Skip to content

Zero-Residue Migration

Flexium's zero-residue migration ensures that when a training job migrates from one GPU to another, no memory is left behind on the source GPU.

Driver Requirement: NVIDIA 580+ for GPU migration

How It Works

Traditional approaches (like model.to(device)) leave memory fragments due to PyTorch's caching allocator.

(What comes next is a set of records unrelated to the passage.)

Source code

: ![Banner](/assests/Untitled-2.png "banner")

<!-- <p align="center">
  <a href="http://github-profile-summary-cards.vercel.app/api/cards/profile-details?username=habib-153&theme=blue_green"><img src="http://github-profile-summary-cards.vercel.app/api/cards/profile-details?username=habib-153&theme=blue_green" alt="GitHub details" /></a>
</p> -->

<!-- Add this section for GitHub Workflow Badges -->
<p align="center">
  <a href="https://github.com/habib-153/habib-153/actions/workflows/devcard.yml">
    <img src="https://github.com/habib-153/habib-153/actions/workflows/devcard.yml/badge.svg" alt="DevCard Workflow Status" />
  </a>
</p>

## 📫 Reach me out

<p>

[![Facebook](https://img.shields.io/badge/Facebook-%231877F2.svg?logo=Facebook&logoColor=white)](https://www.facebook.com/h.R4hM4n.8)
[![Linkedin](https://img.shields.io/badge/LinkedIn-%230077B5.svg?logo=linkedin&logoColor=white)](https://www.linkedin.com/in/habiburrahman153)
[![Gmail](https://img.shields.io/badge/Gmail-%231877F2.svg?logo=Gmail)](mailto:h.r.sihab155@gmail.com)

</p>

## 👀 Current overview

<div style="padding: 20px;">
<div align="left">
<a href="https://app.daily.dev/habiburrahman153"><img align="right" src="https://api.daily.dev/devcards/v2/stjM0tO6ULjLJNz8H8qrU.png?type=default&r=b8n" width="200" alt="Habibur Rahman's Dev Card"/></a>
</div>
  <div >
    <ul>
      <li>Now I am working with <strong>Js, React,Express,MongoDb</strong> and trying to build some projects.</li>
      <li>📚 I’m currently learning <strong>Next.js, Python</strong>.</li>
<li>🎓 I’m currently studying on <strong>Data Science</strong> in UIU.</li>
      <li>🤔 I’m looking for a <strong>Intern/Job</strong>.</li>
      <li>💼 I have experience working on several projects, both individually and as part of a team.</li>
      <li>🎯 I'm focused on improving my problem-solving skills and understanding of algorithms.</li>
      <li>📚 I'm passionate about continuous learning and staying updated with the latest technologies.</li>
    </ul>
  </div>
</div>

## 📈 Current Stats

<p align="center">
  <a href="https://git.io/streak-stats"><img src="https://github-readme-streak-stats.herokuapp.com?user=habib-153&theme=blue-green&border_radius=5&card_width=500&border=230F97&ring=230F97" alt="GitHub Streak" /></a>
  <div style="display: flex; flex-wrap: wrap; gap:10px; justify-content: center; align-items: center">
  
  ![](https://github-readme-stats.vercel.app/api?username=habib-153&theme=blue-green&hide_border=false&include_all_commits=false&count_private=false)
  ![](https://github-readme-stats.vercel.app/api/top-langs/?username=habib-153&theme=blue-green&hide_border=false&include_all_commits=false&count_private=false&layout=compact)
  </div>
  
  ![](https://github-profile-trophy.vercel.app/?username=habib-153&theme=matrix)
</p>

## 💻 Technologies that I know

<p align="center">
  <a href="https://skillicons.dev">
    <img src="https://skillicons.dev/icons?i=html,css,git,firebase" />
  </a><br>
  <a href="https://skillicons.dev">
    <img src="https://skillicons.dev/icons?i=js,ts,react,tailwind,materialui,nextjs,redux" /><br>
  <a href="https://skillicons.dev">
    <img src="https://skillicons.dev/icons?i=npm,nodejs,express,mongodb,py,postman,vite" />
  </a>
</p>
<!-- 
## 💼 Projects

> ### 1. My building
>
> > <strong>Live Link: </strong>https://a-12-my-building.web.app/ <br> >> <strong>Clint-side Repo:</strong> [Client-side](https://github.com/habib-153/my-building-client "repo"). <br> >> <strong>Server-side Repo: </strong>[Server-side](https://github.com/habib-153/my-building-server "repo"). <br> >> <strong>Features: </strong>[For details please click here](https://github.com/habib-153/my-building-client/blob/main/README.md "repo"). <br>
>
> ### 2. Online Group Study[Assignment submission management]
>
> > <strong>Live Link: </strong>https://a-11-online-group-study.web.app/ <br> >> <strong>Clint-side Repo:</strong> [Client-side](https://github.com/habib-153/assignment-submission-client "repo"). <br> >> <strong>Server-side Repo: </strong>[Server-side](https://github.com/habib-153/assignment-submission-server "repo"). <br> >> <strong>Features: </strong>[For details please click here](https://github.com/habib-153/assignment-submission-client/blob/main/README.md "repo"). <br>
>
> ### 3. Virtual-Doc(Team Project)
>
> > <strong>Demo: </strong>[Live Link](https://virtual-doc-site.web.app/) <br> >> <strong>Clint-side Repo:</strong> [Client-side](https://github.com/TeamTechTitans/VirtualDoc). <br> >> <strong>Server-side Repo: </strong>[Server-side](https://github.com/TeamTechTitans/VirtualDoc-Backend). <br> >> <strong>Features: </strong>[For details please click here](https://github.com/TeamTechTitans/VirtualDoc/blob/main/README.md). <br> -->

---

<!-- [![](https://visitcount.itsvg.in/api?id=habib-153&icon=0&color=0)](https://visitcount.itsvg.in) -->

Flexium uses driver-level migration:

  1. Capture - Complete GPU state is captured at driver level
  2. Release - Source GPU is completely freed (0 MB)
  3. Restore - State is restored on target GPU

Benefits

  • Full GPU Reclamation - The source GPU is immediately available for other workloads
  • No Memory Fragmentation - Clean memory state on both source and target GPUs
  • Seamless Continuation - Training resumes exactly where it left off

Usage

Zero-residue migration is automatic:

import flexium
flexium.init()

# Your training code here
# Migration happens when triggered via dashboard
train_model()

Or with explicit scope control:

import flexium.auto

with flexium.auto.run():
    train_model()

Verification

You can verify zero-residue behavior by monitoring GPU memory:

# Before migration
nvidia-smi

# After migration - source GPU should show 0 MB used by the process
nvidia-smi